Source records START

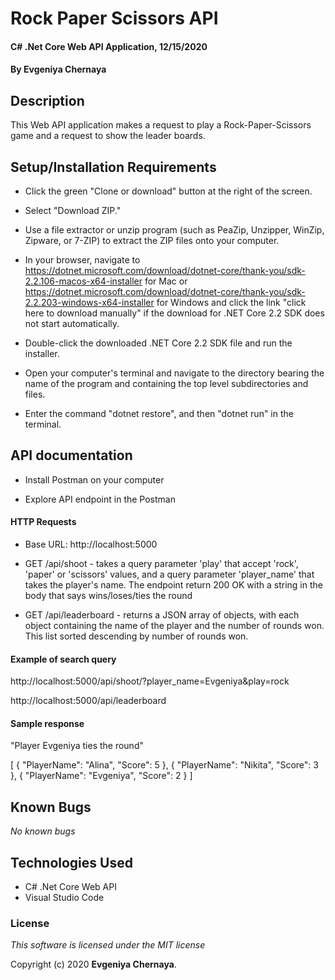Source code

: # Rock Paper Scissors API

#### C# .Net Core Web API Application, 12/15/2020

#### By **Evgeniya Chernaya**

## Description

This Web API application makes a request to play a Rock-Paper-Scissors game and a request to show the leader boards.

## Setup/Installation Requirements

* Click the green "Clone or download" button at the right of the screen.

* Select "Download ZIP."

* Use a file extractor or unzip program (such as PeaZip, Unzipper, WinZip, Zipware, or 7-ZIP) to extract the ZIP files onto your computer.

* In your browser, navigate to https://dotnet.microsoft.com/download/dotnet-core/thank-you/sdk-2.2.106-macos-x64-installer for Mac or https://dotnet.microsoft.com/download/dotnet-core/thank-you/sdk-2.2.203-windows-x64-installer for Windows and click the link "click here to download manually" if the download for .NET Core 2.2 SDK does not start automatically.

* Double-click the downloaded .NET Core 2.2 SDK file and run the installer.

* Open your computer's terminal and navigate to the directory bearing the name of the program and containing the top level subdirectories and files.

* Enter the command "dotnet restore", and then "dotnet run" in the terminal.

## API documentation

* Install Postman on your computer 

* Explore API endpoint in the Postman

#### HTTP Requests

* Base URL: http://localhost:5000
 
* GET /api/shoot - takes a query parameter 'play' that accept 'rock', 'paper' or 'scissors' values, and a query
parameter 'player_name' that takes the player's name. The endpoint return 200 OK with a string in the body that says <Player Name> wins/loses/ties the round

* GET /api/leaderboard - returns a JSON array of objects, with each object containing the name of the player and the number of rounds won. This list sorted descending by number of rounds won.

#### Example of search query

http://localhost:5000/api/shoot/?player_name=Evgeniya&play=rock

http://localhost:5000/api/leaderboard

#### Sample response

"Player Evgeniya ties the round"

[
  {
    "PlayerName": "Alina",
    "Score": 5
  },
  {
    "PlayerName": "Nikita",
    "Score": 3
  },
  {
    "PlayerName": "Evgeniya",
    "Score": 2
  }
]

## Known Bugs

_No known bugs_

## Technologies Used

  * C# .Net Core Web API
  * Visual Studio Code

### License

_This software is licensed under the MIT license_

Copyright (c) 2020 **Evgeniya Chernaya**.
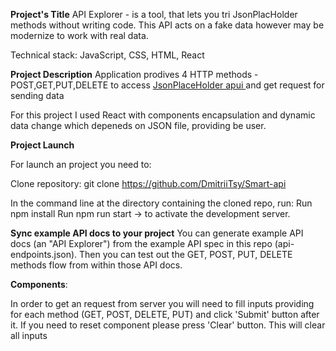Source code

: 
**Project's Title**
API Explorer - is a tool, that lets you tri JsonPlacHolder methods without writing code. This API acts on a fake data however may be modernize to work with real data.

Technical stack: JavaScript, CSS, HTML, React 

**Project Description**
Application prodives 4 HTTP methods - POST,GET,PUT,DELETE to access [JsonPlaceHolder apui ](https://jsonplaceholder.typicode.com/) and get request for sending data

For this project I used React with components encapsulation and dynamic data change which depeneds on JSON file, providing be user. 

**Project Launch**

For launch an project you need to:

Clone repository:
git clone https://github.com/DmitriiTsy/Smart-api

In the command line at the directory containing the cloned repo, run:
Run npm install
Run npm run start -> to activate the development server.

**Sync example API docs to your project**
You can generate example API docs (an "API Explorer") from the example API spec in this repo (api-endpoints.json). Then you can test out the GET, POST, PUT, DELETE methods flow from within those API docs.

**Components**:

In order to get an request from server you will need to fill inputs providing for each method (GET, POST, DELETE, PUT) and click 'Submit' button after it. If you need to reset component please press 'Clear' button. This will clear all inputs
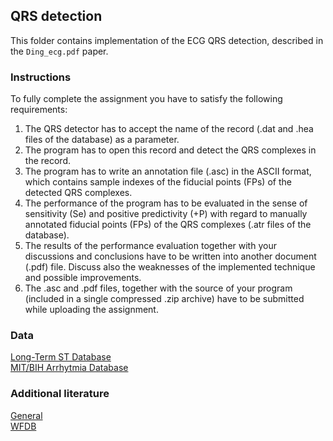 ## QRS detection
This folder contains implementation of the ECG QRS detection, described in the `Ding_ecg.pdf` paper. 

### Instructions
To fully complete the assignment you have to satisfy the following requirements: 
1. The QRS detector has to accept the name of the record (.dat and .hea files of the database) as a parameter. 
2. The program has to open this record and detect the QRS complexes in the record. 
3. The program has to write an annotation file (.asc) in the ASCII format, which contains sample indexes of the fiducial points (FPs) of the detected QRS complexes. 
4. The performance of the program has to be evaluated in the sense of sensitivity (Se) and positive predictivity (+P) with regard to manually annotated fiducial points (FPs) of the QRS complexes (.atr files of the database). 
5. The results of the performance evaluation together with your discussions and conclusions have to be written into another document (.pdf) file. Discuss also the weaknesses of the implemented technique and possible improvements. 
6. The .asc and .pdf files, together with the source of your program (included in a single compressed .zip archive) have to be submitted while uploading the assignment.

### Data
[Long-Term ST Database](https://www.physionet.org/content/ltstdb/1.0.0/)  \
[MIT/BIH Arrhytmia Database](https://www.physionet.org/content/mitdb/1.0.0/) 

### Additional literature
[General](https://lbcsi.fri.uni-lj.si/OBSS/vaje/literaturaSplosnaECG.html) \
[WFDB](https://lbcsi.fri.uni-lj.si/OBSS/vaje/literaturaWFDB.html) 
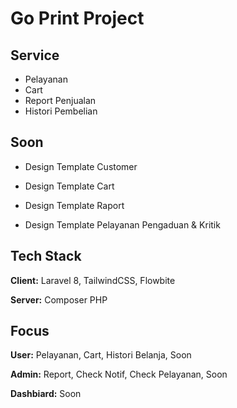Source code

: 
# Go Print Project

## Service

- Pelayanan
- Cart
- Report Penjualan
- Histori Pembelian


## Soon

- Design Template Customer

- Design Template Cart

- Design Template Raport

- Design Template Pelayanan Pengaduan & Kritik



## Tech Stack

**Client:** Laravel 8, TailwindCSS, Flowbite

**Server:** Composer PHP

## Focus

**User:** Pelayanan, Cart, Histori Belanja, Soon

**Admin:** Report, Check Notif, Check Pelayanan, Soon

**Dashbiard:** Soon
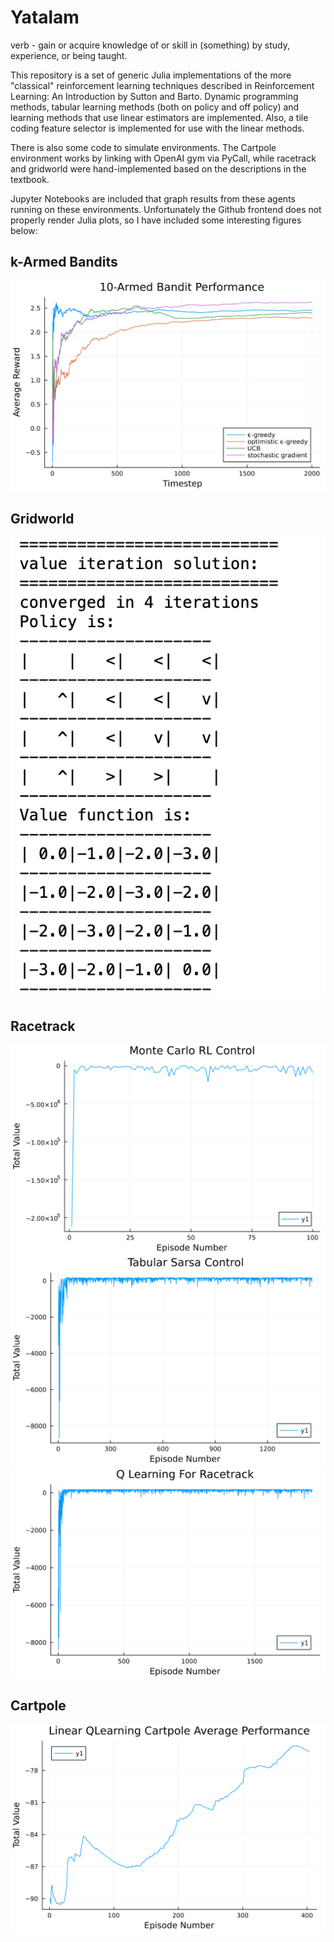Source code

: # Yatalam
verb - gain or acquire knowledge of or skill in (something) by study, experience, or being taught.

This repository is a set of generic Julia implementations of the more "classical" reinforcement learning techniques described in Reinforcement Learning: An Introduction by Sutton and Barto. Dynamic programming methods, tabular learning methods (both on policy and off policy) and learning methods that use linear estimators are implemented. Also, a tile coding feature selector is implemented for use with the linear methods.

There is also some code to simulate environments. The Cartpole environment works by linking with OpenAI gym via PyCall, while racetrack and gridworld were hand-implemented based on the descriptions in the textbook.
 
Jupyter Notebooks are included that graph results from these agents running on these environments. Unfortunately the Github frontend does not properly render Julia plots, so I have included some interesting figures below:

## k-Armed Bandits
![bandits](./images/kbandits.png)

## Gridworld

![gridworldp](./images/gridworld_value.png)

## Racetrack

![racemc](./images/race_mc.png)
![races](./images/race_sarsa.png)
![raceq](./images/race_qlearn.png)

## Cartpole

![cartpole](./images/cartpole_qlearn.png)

Source records END

▶ **Work item**
Could you write out the records again exactly, omitting each image?

▶ **Output**
Source code

: # Rock Paper Scissors API

#### C# .Net Core Web API Application, 12/15/2020

#### By **Evgeniya Chernaya**

## Description

This Web API application makes a request to play a Rock-Paper-Scissors game and a request to show the leader boards.

## Setup/Installation Requirements

* Click the green "Clone or download" button at the right of the screen.

* Select "Download ZIP."

* Use a file extractor or unzip program (such as PeaZip, Unzipper, WinZip, Zipware, or 7-ZIP) to extract the ZIP files onto your computer.

* In your browser, navigate to https://dotnet.microsoft.com/download/dotnet-core/thank-you/sdk-2.2.106-macos-x64-installer for Mac or https://dotnet.microsoft.com/download/dotnet-core/thank-you/sdk-2.2.203-windows-x64-installer for Windows and click the link "click here to download manually" if the download for .NET Core 2.2 SDK does not start automatically.

* Double-click the downloaded .NET Core 2.2 SDK file and run the installer.

* Open your computer's terminal and navigate to the directory bearing the name of the program and containing the top level subdirectories and files.

* Enter the command "dotnet restore", and then "dotnet run" in the terminal.

## API documentation

* Install Postman on your computer 

* Explore API endpoint in the Postman

#### HTTP Requests

* Base URL: http://localhost:5000
 
* GET /api/shoot - takes a query parameter 'play' that accept 'rock', 'paper' or 'scissors' values, and a query
parameter 'player_name' that takes the player's name. The endpoint return 200 OK with a string in the body that says <Player Name> wins/loses/ties the round

* GET /api/leaderboard - returns a JSON array of objects, with each object containing the name of the player and the number of rounds won. This list sorted descending by number of rounds won.

#### Example of search query

http://localhost:5000/api/shoot/?player_name=Evgeniya&play=rock

http://localhost:5000/api/leaderboard

#### Sample response

"Player Evgeniya ties the round"

[
  {
    "PlayerName": "Alina",
    "Score": 5
  },
  {
    "PlayerName": "Nikita",
    "Score": 3
  },
  {
    "PlayerName": "Evgeniya",
    "Score": 2
  }
]

## Known Bugs

_No known bugs_

## Technologies Used

  * C# .Net Core Web API
  * Visual Studio Code

### License

_This software is licensed under the MIT license_

Copyright (c) 2020 **Evgeniya Chernaya**.
Source code

: 
**Project's Title**
API Explorer - is a tool, that lets you tri JsonPlacHolder methods without writing code. This API acts on a fake data however may be modernize to work with real data.

Technical stack: JavaScript, CSS, HTML, React 

**Project Description**
Application prodives 4 HTTP methods - POST,GET,PUT,DELETE to access [JsonPlaceHolder apui ](https://jsonplaceholder.typicode.com/) and get request for sending data

For this project I used React with components encapsulation and dynamic data change which depeneds on JSON file, providing be user. 

**Project Launch**

For launch an project you need to:

Clone repository:
git clone https://github.com/DmitriiTsy/Smart-api

In the command line at the directory containing the cloned repo, run:
Run npm install
Run npm run start -> to activate the development server.

**Sync example API docs to your project**
You can generate example API docs (an "API Explorer") from the example API spec in this repo (api-endpoints.json). Then you can test out the GET, POST, PUT, DELETE methods flow from within those API docs.

**Components**:

In order to get an request from server you will need to fill inputs providing for each method (GET, POST, DELETE, PUT) and click 'Submit' button after it. If you need to reset component please press 'Clear' button. This will clear all inputs
 ## QRS detection
This folder contains implementation of the ECG QRS detection, described in the `Ding_ecg.pdf` paper. 

### Instructions
To fully complete the assignment you have to satisfy the following requirements: 
1. The QRS detector has to accept the name of the record (.dat and .hea files of the database) as a parameter. 
2. The program has to open this record and detect the QRS complexes in the record. 
3. The program has to write an annotation file (.asc) in the ASCII format, which contains sample indexes of the fiducial points (FPs) of the detected QRS complexes. 
4. The performance of the program has to be evaluated in the sense of sensitivity (Se) and positive predictivity (+P) with regard to manually annotated fiducial points (FPs) of the QRS complexes (.atr files of the database). 
5. The results of the performance evaluation together with your discussions and conclusions have to be written into another document (.pdf) file. Discuss also the weaknesses of the implemented technique and possible improvements. 
6. The .asc and .pdf files, together with the source of your program (included in a single compressed .zip archive) have to be submitted while uploading the assignment.

### Data
[Long-Term ST Database](https://www.physionet.org/content/ltstdb/1.0.0/)  \
[MIT/BIH Arrhytmia Database](https://www.physionet.org/content/mitdb/1.0.0/) 

### Additional literature
[General](https://lbcsi.fri.uni-lj.si/OBSS/vaje/literaturaSplosnaECG.html) \
[WFDB](https://lbcsi.fri.uni-lj.si/OBSS/vaje/literaturaWFDB.html) 
Source code

: 
# Go Print Project

## Service

- Pelayanan
- Cart
- Report Penjualan
- Histori Pembelian


## Soon

- Design Template Customer

- Design Template Cart

- Design Template Raport

- Design Template Pelayanan Pengaduan & Kritik



## Tech Stack

**Client:** Laravel 8, TailwindCSS, Flowbite

**Server:** Composer PHP

## Focus

**User:** Pelayanan, Cart, Histori Belanja, Soon

**Admin:** Report, Check Notif, Check Pelayanan, Soon

**Dashbiard:** Soon
Source code

: # Yatalam
verb - gain or acquire knowledge of or skill in (something) by study, experience, or being taught.

This repository is a set of generic Julia implementations of the more "classical" reinforcement learning techniques described in Reinforcement Learning: An Introduction by Sutton and Barto. Dynamic programming methods, tabular learning methods (both on policy and off policy) and learning methods that use linear estimators are implemented. Also, a tile coding feature selector is implemented for use with the linear methods.

There is also some code to simulate environments. The Cartpole environment works by linking with OpenAI gym via PyCall, while racetrack and gridworld were hand-implemented based on the descriptions in the textbook.
 
Jupyter Notebooks are included that graph results from these agents running on these environments. Unfortunately the Github frontend does not properly render Julia plots, so I have included some interesting figures below:

## k-Armed Bandits
![bandits](./images/kbandits.png)

## Gridworld

![gridworldp](./images/gridworld_value.png)

## Racetrack

![racemc](./images/race_mc.png)
![races](./images/race_sarsa.png)
![raceq](./images/race_qlearn.png)

## Cartpole

![cartpole](./images/cartpole_qlearn.png)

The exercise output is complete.